Cahier 2020.11.28
11月も終わりに近づき、遠くに大みそかの足音が聞こえ始めてきました。
朝晩の空気が冷たく乾いていくこの季節。昔の人は「霜月」なんてゆかしく表現していたんですよね。雪が降るようになる少し前の、空気がひんやりと湿り気を帯びている様子。11月の東京で朝霜を見ることはほぼないと思うけど、霜の降りた静かな朝を思い浮かべてみると、本格的な冬へ入る前のひとときもなかなか良いもののように思えたり。
街のイルミネーションもキラキラと眩しいこの季節。一年分蓄積した疲れに終わらない仕事。ややもするとぐったりとしがちなこの時期、ハレの光を浴びながら気持ちを奮い立たせることしばしばです。光は心の中まで照らし、明るくしてくれる。きっとそう。
というわけで、今日は銀座の光スポットをご紹介します。
まずは数寄屋橋交差点にある東急プラザ銀座・キリコラウンジ。
現在休業中で近影がないのが残念ですが…外観からも少し分かるように江戸切子をモチーフにした大きなガラス張りのテラスです。ここは絶対夜の訪問がおすすめ。フロア内は照明を抑えてあり、大きく取ったガラス窓から夜の銀座の煌めきが一望できます。切子硝子のように自ら光を発するのではなく、外部の光を集めて輝くのですね。銀座の光、といえばまずはここです。
続いて、メゾン・エルメス。
ポンピドゥーセンターでも知られるイタリアの有名建築家、レンゾ・ピアノ氏による設計で、全面ガラスブロックで覆われています。エルメスの名品「カレ」を思わせるこの分厚いガラスブロックは表面に凹凸があって、建物の内外の光を柔らかく映すので冷たさとは程遠く、むしろランタンのような温かみを生み出しています。建物の中に入るのなら昼間がきれいですが、外から眺めるならば、やはり夜。店内を照らすオレンジ色の柔らかな光がモザイク画のように見えてそれは美しい。
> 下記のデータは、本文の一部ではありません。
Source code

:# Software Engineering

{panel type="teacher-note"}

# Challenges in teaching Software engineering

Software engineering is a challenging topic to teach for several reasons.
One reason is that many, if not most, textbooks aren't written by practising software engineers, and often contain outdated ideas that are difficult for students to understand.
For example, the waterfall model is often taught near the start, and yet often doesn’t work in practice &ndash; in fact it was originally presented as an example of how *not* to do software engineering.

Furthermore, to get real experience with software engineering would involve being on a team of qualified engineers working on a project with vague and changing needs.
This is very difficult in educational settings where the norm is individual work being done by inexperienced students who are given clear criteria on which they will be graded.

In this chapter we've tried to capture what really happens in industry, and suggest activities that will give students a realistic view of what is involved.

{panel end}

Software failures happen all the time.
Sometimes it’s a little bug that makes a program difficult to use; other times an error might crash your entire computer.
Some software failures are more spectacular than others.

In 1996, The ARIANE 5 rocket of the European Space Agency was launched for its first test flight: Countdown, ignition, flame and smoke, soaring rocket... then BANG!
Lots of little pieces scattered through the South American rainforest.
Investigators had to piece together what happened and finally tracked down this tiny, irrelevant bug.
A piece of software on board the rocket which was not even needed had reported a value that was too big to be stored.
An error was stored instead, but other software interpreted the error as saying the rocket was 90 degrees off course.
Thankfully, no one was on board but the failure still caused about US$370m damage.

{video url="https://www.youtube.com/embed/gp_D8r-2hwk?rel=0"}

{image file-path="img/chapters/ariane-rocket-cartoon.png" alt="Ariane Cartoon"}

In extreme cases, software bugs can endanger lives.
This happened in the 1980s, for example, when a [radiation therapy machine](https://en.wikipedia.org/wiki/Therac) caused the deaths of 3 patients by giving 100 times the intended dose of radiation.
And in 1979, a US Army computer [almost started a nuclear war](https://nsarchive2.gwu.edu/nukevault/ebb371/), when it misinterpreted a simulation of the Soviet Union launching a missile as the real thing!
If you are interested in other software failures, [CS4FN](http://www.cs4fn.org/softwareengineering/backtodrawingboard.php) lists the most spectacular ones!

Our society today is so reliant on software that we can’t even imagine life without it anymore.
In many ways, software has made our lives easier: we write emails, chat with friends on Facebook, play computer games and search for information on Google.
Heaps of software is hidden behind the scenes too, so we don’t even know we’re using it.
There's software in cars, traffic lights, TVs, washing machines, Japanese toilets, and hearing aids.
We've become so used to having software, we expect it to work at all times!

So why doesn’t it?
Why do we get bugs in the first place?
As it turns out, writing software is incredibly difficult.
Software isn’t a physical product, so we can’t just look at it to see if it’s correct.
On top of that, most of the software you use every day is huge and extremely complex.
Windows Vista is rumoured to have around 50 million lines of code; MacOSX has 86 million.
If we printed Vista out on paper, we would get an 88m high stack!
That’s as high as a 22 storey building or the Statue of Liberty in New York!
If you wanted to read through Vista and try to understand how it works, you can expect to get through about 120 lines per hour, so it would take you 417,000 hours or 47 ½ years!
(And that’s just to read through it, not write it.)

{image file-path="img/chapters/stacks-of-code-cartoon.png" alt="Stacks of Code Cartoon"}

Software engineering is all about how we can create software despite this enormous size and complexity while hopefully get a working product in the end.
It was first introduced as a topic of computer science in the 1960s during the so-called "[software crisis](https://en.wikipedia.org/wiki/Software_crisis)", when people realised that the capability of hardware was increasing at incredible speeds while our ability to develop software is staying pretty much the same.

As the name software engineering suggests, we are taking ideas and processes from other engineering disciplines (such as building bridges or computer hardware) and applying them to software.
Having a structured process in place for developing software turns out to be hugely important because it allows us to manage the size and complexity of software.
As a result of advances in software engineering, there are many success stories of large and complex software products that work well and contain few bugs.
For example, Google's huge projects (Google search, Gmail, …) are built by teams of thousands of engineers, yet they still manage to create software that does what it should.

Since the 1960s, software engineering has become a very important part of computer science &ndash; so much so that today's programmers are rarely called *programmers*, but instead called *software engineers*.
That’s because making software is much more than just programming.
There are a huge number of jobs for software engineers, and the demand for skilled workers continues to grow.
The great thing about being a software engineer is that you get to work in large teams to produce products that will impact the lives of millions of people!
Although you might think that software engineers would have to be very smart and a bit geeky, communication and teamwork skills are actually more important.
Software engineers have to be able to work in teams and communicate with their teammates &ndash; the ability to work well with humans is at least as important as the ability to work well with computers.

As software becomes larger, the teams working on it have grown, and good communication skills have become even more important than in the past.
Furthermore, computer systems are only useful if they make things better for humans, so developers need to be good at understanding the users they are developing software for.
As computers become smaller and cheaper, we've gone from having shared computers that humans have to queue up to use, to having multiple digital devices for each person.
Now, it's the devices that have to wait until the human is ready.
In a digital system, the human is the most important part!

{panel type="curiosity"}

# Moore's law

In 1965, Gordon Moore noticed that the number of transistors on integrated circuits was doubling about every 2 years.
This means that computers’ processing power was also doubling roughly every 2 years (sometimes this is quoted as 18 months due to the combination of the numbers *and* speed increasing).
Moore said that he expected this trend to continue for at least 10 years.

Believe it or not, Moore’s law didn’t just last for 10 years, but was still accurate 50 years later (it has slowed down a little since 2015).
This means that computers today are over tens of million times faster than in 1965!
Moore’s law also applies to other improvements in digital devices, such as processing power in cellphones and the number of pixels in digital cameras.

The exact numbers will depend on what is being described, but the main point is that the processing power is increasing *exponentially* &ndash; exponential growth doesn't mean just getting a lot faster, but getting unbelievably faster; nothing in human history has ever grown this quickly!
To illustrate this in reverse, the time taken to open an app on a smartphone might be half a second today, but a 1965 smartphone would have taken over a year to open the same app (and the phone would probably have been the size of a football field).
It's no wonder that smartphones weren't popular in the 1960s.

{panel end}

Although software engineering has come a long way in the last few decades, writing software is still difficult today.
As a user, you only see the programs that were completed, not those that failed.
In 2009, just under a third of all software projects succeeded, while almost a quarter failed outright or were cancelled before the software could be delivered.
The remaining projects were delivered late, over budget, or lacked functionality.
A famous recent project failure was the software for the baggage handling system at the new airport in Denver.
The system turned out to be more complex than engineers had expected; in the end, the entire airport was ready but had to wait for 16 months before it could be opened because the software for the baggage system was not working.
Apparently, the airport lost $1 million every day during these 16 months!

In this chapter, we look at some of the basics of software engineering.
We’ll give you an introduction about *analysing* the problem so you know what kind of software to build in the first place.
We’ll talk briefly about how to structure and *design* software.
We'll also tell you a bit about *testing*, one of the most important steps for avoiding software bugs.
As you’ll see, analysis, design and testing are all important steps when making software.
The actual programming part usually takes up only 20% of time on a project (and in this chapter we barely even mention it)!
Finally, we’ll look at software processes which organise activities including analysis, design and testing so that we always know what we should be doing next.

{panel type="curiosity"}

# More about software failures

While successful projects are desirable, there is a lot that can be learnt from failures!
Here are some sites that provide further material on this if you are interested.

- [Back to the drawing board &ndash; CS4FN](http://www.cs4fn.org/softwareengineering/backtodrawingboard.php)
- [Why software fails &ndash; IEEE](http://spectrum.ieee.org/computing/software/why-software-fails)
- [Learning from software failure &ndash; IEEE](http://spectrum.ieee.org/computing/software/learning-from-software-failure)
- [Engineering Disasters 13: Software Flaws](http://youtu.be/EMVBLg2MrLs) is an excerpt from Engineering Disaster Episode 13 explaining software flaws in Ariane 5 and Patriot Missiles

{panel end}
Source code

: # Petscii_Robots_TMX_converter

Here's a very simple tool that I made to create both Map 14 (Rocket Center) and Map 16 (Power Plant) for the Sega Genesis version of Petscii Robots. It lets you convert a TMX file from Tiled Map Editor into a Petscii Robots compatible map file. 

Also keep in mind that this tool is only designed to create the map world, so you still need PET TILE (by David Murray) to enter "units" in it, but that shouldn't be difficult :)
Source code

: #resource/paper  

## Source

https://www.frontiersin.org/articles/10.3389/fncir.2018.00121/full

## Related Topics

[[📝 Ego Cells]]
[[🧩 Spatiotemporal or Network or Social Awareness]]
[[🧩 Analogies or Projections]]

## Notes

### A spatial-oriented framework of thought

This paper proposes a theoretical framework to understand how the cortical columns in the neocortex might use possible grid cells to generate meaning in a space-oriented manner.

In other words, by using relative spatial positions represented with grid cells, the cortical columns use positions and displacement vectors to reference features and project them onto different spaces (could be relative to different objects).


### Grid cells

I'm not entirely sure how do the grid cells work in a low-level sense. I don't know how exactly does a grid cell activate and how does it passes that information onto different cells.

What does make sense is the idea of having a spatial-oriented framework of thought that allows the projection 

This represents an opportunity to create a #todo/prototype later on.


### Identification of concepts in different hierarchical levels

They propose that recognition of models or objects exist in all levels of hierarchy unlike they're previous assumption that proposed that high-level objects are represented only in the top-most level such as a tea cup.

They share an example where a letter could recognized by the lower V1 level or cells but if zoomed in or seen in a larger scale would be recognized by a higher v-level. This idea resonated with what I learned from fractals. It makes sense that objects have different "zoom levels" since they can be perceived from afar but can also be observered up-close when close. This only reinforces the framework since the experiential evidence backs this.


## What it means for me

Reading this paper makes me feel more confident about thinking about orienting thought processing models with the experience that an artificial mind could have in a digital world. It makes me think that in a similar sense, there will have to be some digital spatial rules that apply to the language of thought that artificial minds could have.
ソニービルがソニーパークになってからはビル全体がよく見えるようになって、新しい景色ができたみたいです。
次はGINZA SIX。
オープン当時、草間彌生さんの作品が大きな話題になったあの吹き抜けに、現在、吉岡徳仁さんの作品《Prismatic Cloud》が展示されています。
高透過の細いガラスが光を集めて、まるで太陽を包み隠した雲のように。光が集積してほわんと宙に浮かんでいるその様は、煩わしい概念やら雑念から解放されているかのように純粋で壮大です。銀座随一の商業施設の中にあって、最もラグジュアリーな体験を提供していると言ってもいい気がします。
リニューアルした銀座駅構内にも吉岡さんの作品があり、こちらはパブリックアートとして常設されています。
その名も《光の結晶》。6角形のクリスタルガラスを600個以上用いて制作されたこの作品。光源の乏しい地下鉄駅構内で狙い通りの光のプリズムを生み出すために2年半もの間、何度も試行錯誤されたのだとか。詳しくはCasa BRUTUSのこちらのインタビューに詳しく掲載されています。まるでダイヤモンドのような輝きは、永遠といったら大げさだけど、でもそれくらいの恒久的な願いを込めて作られているんですね。
最後は少し足を延ばして、京橋へ。
銀座駅同様、リニューアルと同じタイミングで中西信洋さんの《Stripe Drawing - Flow of time》がパブリックアートとして展示されています。やはりこちらもガラスを使った作品で、ガラスの重なりによって光の色が様々に変化します。オパールのように捉えどころのないその色の動きこそ、まるでFlow of time、流れゆく時間を描き出したものなのでしょうか。こんな光の中にいられるのなら、いつまでも時の移ろう様を眺めていたいものです。永遠・悠久のイメージをまとった《光の結晶》との対比も面白い。
銀座と言えば、2丁目のカルティエのビルの辺りは明治時代に初めて電気灯(アーク灯)が灯された場所で、「日本最初の電気外灯建設の地」という碑が今もあります。ガス灯通りには当時のものを模したガス灯があるし、明治の頃から銀座は光の街。それまで行灯のようなぼんやりした光しか知らなかった江戸の人々は、電気の光のその眩しさに驚いたと言います。
銀座って、歩いているだけでちょっと気分がウキウキしてきませんか?名だたるメゾンの華やかなブティックに、押しも押されぬ風格漂うザ・老舗店、道行く人もちょっとだけお洒落していたりして。どちらかと言えばハレの場だけど、それは日常を照らすための光の場。スカーフ1枚、もしくは奮発してコートやバッグを買っちゃったり、あんぱんやかりんとうを買うのだっていい。「銀座でお買い物」は、あの街の光のかけらを手にすること。
たまには心を照らしに、銀座へ。